Task description: Take each line in the entries below that holds "sigma" and show it.
■ ■ ■ ■ ■
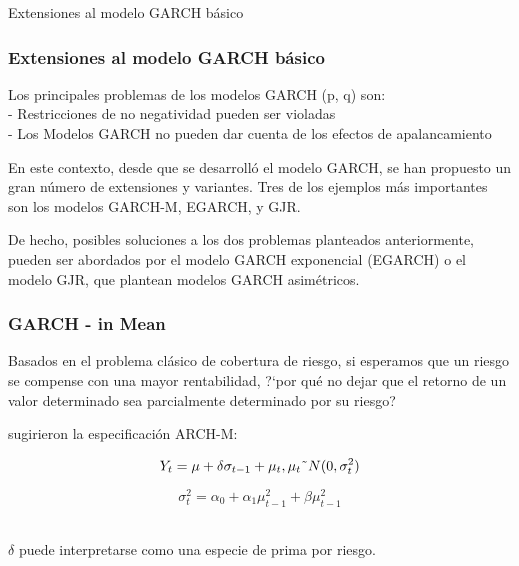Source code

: \documentclass[xcolor=(list of options)]{beamer}
\begin{document}
\begin{section}{Extensiones al modelo GARCH b\'asico}
\begin{frame}
\frametitle{Extensiones al modelo GARCH b\'asico}

Los principales problemas de los modelos GARCH (p, q) son:\\
- Restricciones de no negatividad pueden ser violadas\\
- Los Modelos GARCH no pueden dar cuenta de los efectos de apalancamiento\\
\vspace{2mm}	

En este contexto, desde que se desarroll\'o el modelo GARCH, se han propuesto un gran n\'umero de extensiones y variantes. Tres de los ejemplos m\'as importantes son los modelos GARCH-M, EGARCH, y GJR. \\
\vspace{2mm}	

De hecho, posibles soluciones a los dos problemas planteados anteriormente, pueden ser abordados por el modelo GARCH exponencial (EGARCH) o el modelo GJR, que plantean modelos GARCH asim\'etricos. 

\end{frame}

\begin{frame}
\frametitle{GARCH - in Mean}

Basados en el problema cl\'asico de cobertura de riesgo, si esperamos que un riesgo se compense con una mayor rentabilidad, ?`por qu\'e no dejar que el retorno de un valor determinado sea parcialmente determinado por su riesgo?
\vspace{2mm}	

\cite{engle1987estimating} sugirieron la especificaci\'on ARCH-M:

\begin{equation}
Y_t = \mu + \delta \sigma_{t-1} + \mu_t , \mu_t \string~N(0,\sigma^2_t)
\end{equation}

\begin{equation}
\sigma^2_t = \alpha_0 + \alpha_1 \mu^2_{t-1} + \beta \mu^2_{t-1}
\end{equation} 

$\delta$ puede interpretarse como una especie de prima por riesgo.


\end{frame}
\end{section}
\end{document}
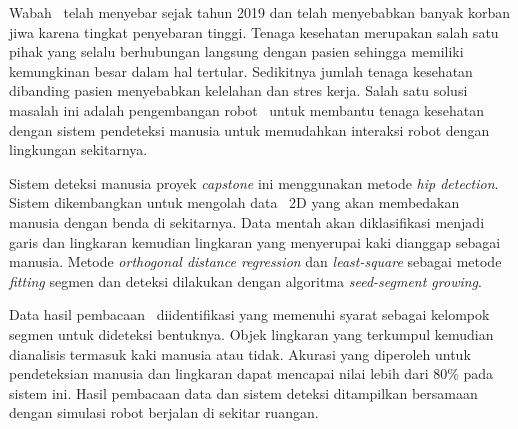 Wabah \covid\ telah menyebar sejak tahun 2019 dan telah menyebabkan banyak korban jiwa karena tingkat penyebaran tinggi. Tenaga kesehatan merupakan salah satu pihak yang selalu berhubungan langsung dengan pasien sehingga memiliki kemungkinan besar dalam hal tertular. Sedikitnya jumlah tenaga kesehatan dibanding pasien menyebabkan kelelahan dan stres kerja. Salah satu solusi masalah ini adalah pengembangan robot \covid\ untuk membantu tenaga kesehatan dengan sistem pendeteksi manusia untuk memudahkan interaksi robot dengan lingkungan sekitarnya. 

Sistem deteksi manusia proyek \textit{capstone} ini menggunakan metode \textit{hip detection}.
Sistem dikembangkan untuk mengolah data \lidar\ 2D yang akan membedakan manusia dengan benda di sekitarnya. Data mentah akan diklasifikasi menjadi garis dan lingkaran kemudian lingkaran yang menyerupai kaki dianggap sebagai manusia. Metode \textit{orthogonal distance regression} dan \textit{least-square} sebagai metode \textit{fitting} segmen dan deteksi dilakukan dengan algoritma \textit{seed-segment growing}. 

Data hasil pembacaan \lidar\ diidentifikasi yang memenuhi syarat sebagai kelompok segmen untuk dideteksi bentuknya. Objek lingkaran yang terkumpul kemudian dianalisis termasuk kaki manusia atau tidak. Akurasi yang diperoleh untuk pendeteksian manusia dan lingkaran dapat mencapai nilai lebih dari $80\%$ pada sistem ini. Hasil pembacaan data dan sistem deteksi ditampilkan bersamaan dengan simulasi robot berjalan di sekitar ruangan.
■ ■ ■ ■ ■
Answer space:
Y_t = \mu + \delta \sigma_{t-1} + \mu_t , \mu_t \string~N(0,\sigma^2_t)
\sigma^2_t = \alpha_0 + \alpha_1 \mu^2_{t-1} + \beta \mu^2_{t-1}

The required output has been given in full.